If you like what we're working on, please  star us on GitHub. This enables us to continue to give back to the community.

How to Validate Your ML Model Before Deploying into Production

Introduction

You just finished evaluating your latest ML model, hooray! You achieved 95% accuracy. Time to deploy the latest model!

Not exactly.

This blogpost aims to help ML engineers understand possible pitfalls when deploying ML models into production. We divided the topics into two main categories, namely data-related issues and model-related issues.

Know Your Data

Importance of Using a Hold-out Set

Splitting your dataset into train and test is essential to evaluate how your model will behave in the real world. If we rely only on our model’s results on the training data we are likely to overfit and “memorize” the examples, making us perform poorly on new data.
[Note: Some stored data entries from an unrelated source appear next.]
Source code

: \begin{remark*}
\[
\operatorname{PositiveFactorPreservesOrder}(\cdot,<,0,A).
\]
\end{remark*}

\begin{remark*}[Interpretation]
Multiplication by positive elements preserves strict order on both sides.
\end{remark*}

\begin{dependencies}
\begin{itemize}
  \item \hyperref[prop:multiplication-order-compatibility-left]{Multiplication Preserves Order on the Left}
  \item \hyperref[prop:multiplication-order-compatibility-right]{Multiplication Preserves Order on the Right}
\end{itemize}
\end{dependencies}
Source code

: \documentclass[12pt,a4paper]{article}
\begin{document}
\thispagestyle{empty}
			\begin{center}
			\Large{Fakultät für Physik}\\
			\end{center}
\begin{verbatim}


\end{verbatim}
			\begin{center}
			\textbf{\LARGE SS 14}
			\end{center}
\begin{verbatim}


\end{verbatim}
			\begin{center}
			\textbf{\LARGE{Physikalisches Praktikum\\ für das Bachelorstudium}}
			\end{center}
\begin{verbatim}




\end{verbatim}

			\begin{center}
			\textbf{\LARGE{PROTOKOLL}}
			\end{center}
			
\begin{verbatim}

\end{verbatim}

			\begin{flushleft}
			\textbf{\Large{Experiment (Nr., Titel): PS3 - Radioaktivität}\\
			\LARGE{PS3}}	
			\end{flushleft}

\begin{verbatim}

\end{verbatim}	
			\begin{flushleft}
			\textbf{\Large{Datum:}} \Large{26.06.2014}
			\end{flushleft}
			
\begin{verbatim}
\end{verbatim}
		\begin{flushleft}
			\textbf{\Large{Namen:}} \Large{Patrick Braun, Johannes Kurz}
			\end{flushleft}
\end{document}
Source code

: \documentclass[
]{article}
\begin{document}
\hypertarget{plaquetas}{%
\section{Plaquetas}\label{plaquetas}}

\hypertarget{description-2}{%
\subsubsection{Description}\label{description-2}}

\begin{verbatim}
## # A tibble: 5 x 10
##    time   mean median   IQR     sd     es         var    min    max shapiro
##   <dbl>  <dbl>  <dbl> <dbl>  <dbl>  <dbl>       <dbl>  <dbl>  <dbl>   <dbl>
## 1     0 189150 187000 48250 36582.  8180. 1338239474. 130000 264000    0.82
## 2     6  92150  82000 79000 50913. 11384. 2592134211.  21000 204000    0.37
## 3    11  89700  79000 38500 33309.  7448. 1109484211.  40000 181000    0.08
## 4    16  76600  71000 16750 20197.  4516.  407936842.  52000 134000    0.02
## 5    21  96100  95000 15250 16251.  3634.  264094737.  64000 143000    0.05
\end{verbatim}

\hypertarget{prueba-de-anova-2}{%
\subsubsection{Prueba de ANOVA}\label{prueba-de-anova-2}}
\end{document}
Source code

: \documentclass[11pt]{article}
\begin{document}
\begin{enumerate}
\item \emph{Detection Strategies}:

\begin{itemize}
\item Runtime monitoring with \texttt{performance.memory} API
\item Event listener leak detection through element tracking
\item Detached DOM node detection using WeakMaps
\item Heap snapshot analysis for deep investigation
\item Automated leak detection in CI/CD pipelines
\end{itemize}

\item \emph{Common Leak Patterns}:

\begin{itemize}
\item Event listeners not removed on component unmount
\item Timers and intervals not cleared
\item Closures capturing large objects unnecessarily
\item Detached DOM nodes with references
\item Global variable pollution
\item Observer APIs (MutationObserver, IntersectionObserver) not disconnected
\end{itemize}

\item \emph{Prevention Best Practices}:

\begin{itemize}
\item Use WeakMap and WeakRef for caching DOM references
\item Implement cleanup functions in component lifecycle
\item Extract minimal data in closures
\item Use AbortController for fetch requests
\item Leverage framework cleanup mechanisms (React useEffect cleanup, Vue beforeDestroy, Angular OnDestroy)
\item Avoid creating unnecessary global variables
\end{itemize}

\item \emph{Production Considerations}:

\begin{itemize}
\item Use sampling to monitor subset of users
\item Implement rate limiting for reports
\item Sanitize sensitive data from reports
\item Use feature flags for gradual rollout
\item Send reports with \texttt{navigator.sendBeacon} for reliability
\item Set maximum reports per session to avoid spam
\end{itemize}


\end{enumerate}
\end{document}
It is important to note that this split can be broken by any information you receive from the test set. So even by evaluating your model on the test set, you may be breaking this ideal separation if the results affect your decision-making process.

Best practices: Use the test set as little as possible, use a validation set for hyperparameter tuning and model selection.

X_train, X_test, y_train, y_test = train_test_split(X, y, test_size=0.2, random_state=1) 
X_train, X_val, y_train, y_val = train_test_split(X_train, y_train, test_size=0.25, random_state=1)

Code example: split your data to train, validation, and test, use the test only for final evaluation

Detecting Data Leakage

Separating samples into training and test sets is not always enough. There can be various reasons for duplicate samples that appear in both sets, and it is important to detect and remove these duplicates. For example, one of the most used datasets in Computer Vision, CIFAR, is shown to contain duplicate samples in training and test sets.

This becomes more of a problem for models that are trained on huge amounts of data such as BERT and GPT-3.

Best practices: Remove duplicates before splitting the data, check for partial duplicates as well, sort by different columns, and examine the data.

Understanding the Makeup of Your Data

On which examples does your model fail? Which examples are easier to predict?

To understand the makeup of our data, use some clustering algorithm such as K-Means and run your model on samples from different clusters. Visualizing the different clusters using a2D projection like PCA or tSNE can be very helpful in understanding the makeup. This process should be done during data exploration before the model development stage, but after developing our model we can now investigate how the makeup of our data relates to our model’s prediction.

>>> from sklearn.cluster import KMeans
>>> import numpy as np
>>> X = np.array([[1, 2], [1, 4], [1, 0],
...              [10, 2], [10, 4], [10, 0]])
>>> kmeans = KMeans(n_clusters=2, random_state=0).fit(X)
>>> kmeans.labels_
array([1, 1, 1, 0, 0, 0], dtype=int32)
>>> kmeans.predict([[0, 0], [12, 3]])
array([1, 0], dtype=int32)
>>> kmeans.cluster_centers_
array([[10.,  2.],
       [ 1.,  2.]])

Code example: using clustering can help you understand the makeup of your data, and the types of mistakes your model makes

t-SNE visualization of k-means clustering of mnist dataset

Data Discrepancy Between Development and Production Settings

Before deploying your ML model, it is essential to evaluate its performance on real-world data. If your model is trained on a clean dataset, it is important to generate a dataset that simulates real-world data as closely as possible and evaluate your model on it. This is especially important when the dataset does not come from exactly the same source as the production data.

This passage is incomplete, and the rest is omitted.